Wednesday, 29 November 2017

Pampus Fort, Netherlands

There is a very stimulating attraction for all those who want to explore the military history of the Netherlands. The Fort Pampus, situated outside Amsterdam in the municipality of Muiden. Pampus is an artificial Island, part of Defence Line of Amsterdam belongs to the municipality of Gooise Meren. A late 19th century sea fort is also located in the IJmeer near Amsterdam. In 1996 UNESCO designated the entire Defence Line with its 42 forts a World Heritage Site. The construction work started in 1887 and creating the island and fort prerequisite the sinking of 3,800 piles and the importation of 45,000 cubic meters of sand. It took the Dutch eight years and ƒ 800,000 to construct the fort. The oval shape fort built of bricks and concrete. There are three floors in the main building, while on the ground floor were the troops quarters, kitchen, laundry, coal fired steam engines, dynamos, telegraph, first aid station and magazines.

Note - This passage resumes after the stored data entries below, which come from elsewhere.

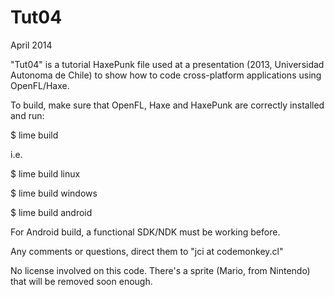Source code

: Tut04
=====

April 2014


"Tut04" is a tutorial HaxePunk file used at a presentation (2013, Universidad Autonoma de Chile) to show how to code cross-platform applications using OpenFL/Haxe.

To build, make sure that OpenFL, Haxe and HaxePunk are correctly installed and run:

$ lime build <platform>

i.e. 

$ lime build linux

$ lime build windows

$ lime build android

For Android build, a functional SDK/NDK must be working before.

Any comments or questions, direct them to "jci at codemonkey.cl"

No license involved on this code. There's a sprite (Mario, from Nintendo) that will be removed soon enough.
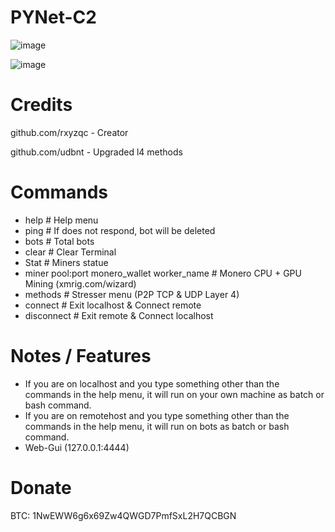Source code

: # PYNet-C2

![image](https://user-images.githubusercontent.com/120246386/218181990-55583bf7-f5fe-4989-8693-6e4242394527.png)

![image](https://user-images.githubusercontent.com/120246386/219123387-92502873-6d0d-49be-9b63-dde286b25075.png)

# Credits
github.com/rxyzqc - Creator

github.com/udbnt  - Upgraded l4 methods

# Commands
* help # Help menu
* ping # If does not respond, bot will be deleted
* bots # Total bots
* clear # Clear Terminal
* Stat # Miners statue
* miner pool:port monero_wallet worker_name # Monero CPU + GPU Mining (xmrig.com/wizard)
* methods # Stresser menu (P2P TCP & UDP Layer 4)
* connect # Exit localhost & Connect remote
* disconnect # Exit remote & Connect localhost

# Notes / Features
* If you are on localhost and you type something other than the commands in the help menu, it will run on your own machine as batch or bash command.
* If you are on remotehost and you type something other than the commands in the help menu, it will run on bots as batch or bash command.
* Web-Gui (127.0.0.1:4444)

# Donate
BTC: 1NwEWW6g6x69Zw4QWGD7PmfSxL2H7QCBGN
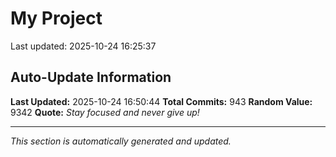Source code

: # My Project


Last updated: 2025-10-24 16:25:37






















































































































































































































































































































































































































































































































































































































































































































































































































































































































































































































































































































































































































































































































































































## Auto-Update Information

**Last Updated:** 2025-10-24 16:50:44
**Total Commits:** 943
**Random Value:** 9342
**Quote:** _Stay focused and never give up!_

---
_This section is automatically generated and updated._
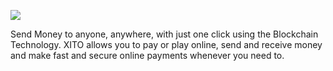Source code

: <p align="left">
  <img src="http://www.jamtechnologies.co/xitologo.png">
</p>

Send Money to anyone, anywhere, with just one click using the Blockchain Technology. XITO allows you to pay or play online, send and receive money and make fast and secure online payments whenever you need to.
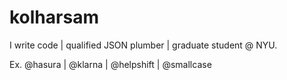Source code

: # kolharsam

I write code | qualified JSON plumber | graduate student @ NYU.

Ex. @hasura | @klarna | @helpshift | @smallcase
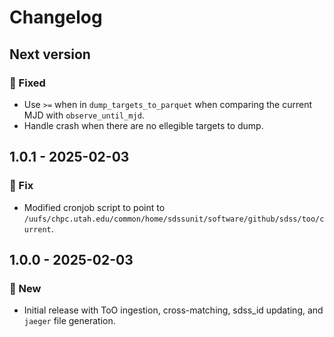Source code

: # Changelog

## Next version

### 🔧 Fixed

* Use `>=` when in `dump_targets_to_parquet` when comparing the current MJD with `observe_until_mjd`.
* Handle crash when there are no ellegible targets to dump.


## 1.0.1 - 2025-02-03

### 🐛 Fix

* Modified cronjob script to point to `/uufs/chpc.utah.edu/common/home/sdssunit/software/github/sdss/too/current`.


## 1.0.0 - 2025-02-03

### 🚀 New

* Initial release with ToO ingestion, cross-matching, sdss_id updating, and `jaeger` file generation.
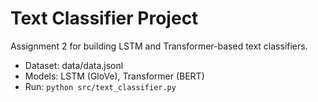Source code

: # Text Classifier Project
Assignment 2 for building LSTM and Transformer-based text classifiers.
- Dataset: data/data.jsonl
- Models: LSTM (GloVe), Transformer (BERT)
- Run: `python src/text_classifier.py`
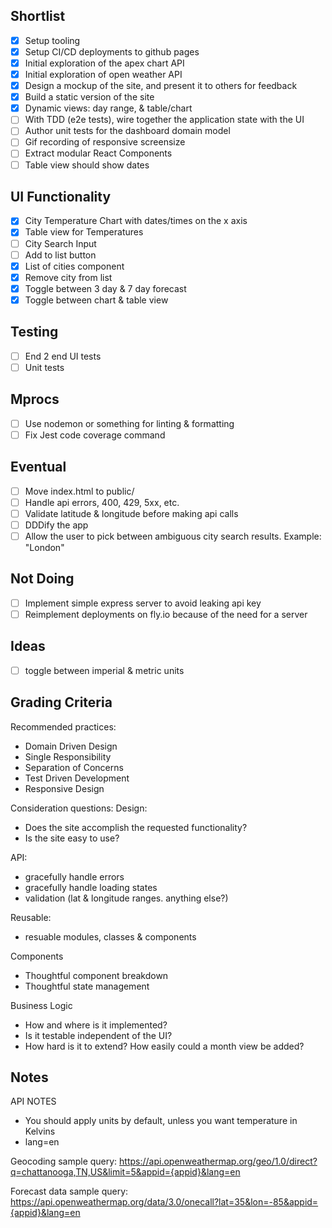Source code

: ## Shortlist
- [x] Setup tooling
- [x] Setup CI/CD deployments to github pages
- [x] Initial exploration of the apex chart API
- [x] Initial exploration of open weather API
- [x] Design a mockup of the site, and present it to others for feedback
- [x] Build a static version of the site
- [x] Dynamic views: day range, & table/chart
- [ ] With TDD (e2e tests), wire together the application state with the UI
- [ ] Author unit tests for the dashboard domain model 
- [ ] Gif recording of responsive screensize
- [ ] Extract modular React Components
- [ ] Table view should show dates

## UI Functionality
- [x] City Temperature Chart with dates/times on the x axis
- [x] Table view for Temperatures
- [ ] City Search Input
- [ ] Add to list button
- [x] List of cities component
- [x] Remove city from list
- [x] Toggle between 3 day & 7 day forecast
- [x] Toggle between chart & table view

## Testing
- [ ] End 2 end UI tests
- [ ] Unit tests

## Mprocs
- [ ] Use nodemon or something for linting & formatting
- [ ] Fix Jest code coverage command

## Eventual
- [ ] Move index.html to public/
- [ ] Handle api errors, 400, 429, 5xx, etc.
- [ ] Validate latitude & longitude before making api calls
- [ ] DDDify the app
- [ ] Allow the user to pick between ambiguous city search results. Example: "London"

## Not Doing
- [ ] Implement simple express server to avoid leaking api key
- [ ] Reimplement deployments on fly.io because of the need for a server

## Ideas
- [ ] toggle between imperial & metric units

## Grading Criteria
Recommended practices:
- Domain Driven Design
- Single Responsibility
- Separation of Concerns
- Test Driven Development
- Responsive Design

Consideration questions:
Design:
- Does the site accomplish the requested functionality?
- Is the site easy to use?

API:
- gracefully handle errors
- gracefully handle loading states
- validation (lat & longitude ranges. anything else?)

Reusable:
- resuable modules, classes & components

Components
- Thoughtful component breakdown
- Thoughtful state management

Business Logic
- How and where is it implemented?
- Is it testable independent of the UI?
- How hard is it to extend? How easily could a month view be added?


## Notes
API NOTES
- You should apply units by default, unless you want temperature in Kelvins
- lang=en

Geocoding sample query:
https://api.openweathermap.org/geo/1.0/direct?q=chattanooga,TN,US&limit=5&appid={appid}&lang=en

Forecast data sample query:
https://api.openweathermap.org/data/3.0/onecall?lat=35&lon=-85&appid={appid}&lang=en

It is an island transformed in a fortress that served for various purposes before and after the First and Second World War. The fort is on a man-made island situated on what was the Pampus shallows or sandbank in the then Zuiderzee. There is a well-known Dutch expression "laying for Pampus" used to describe people that are lying down knocked out. It stems from the time ships had to wait for high tide at Pampus before they could enter the harbor of Amsterdam. Moreover, an 8 meter dry moat surround the building, and north and south tunnels connect the ground floor of the building to the concrete counterscarp. The fascinating fact about this network of defense is that the Dutch managed to use the traditional water controlling system, consisting of flooding, canals and locks, for fighting the enemy.

The fort was commissioned in 1895. It was armed with four Krupp 240 mm L35 guns deployed in two hydraulically operated cupolas of two guns each. Electric lifts brought shells and cartridges up from the magazines on the ground floor. These guns fired a shell of 280 kg for a range of up to 8KM. Each gun had a crew of an NCO and six gunners, who could get off one shot every six minutes. Pampus was one of only four forts in the Defence Line armed with large caliber guns. Pampus also had two positions for 57mm quick-firing guns for close-in defence. The counterscarp held four M90 Gardner machine guns on garrison mounts for the defence of the moat. Pampus had facilities for a permanent garrison of 200 men. In 1926 the fort received emplacements for three anti-aircraft guns. The fort never saw action and the completion in 1932 of the Afsluitdijk lost its strategic role and in 1933 the military abandoned it, after having removed the anti-aircraft guns.

There were some plans in 1950’s to site an anti-aircraft battery there, but the fort was declared surplus in 1952 and was transferred to the civilian authorities for disposal. Then in June 1985, the government scouted the fort with an eye to restoring the island and makes it accessible to the public.  Although, the Foundation bought the fort in 1990, and in 1992 the fort received a caretaker. Since then the fort has been occupied continuously. There is still one gun at Pampus, an 88 mm from a German minesweeper that was wrecked during storm in 1917. The gun was installed at the harbour of Pampus on 4 February 2003. Fort Pampus was restored in 2007 and opened to the public that was able to admire and discover all of the historical features of the building. It is open to the public from April to October, Tuesday to Sunday. The island is approximately three kilometers from the coast and the Muiden ferry takes around 20 minutes to get there. There are also direct ferries from Amsterdam, and one can reach the fort by private vessel.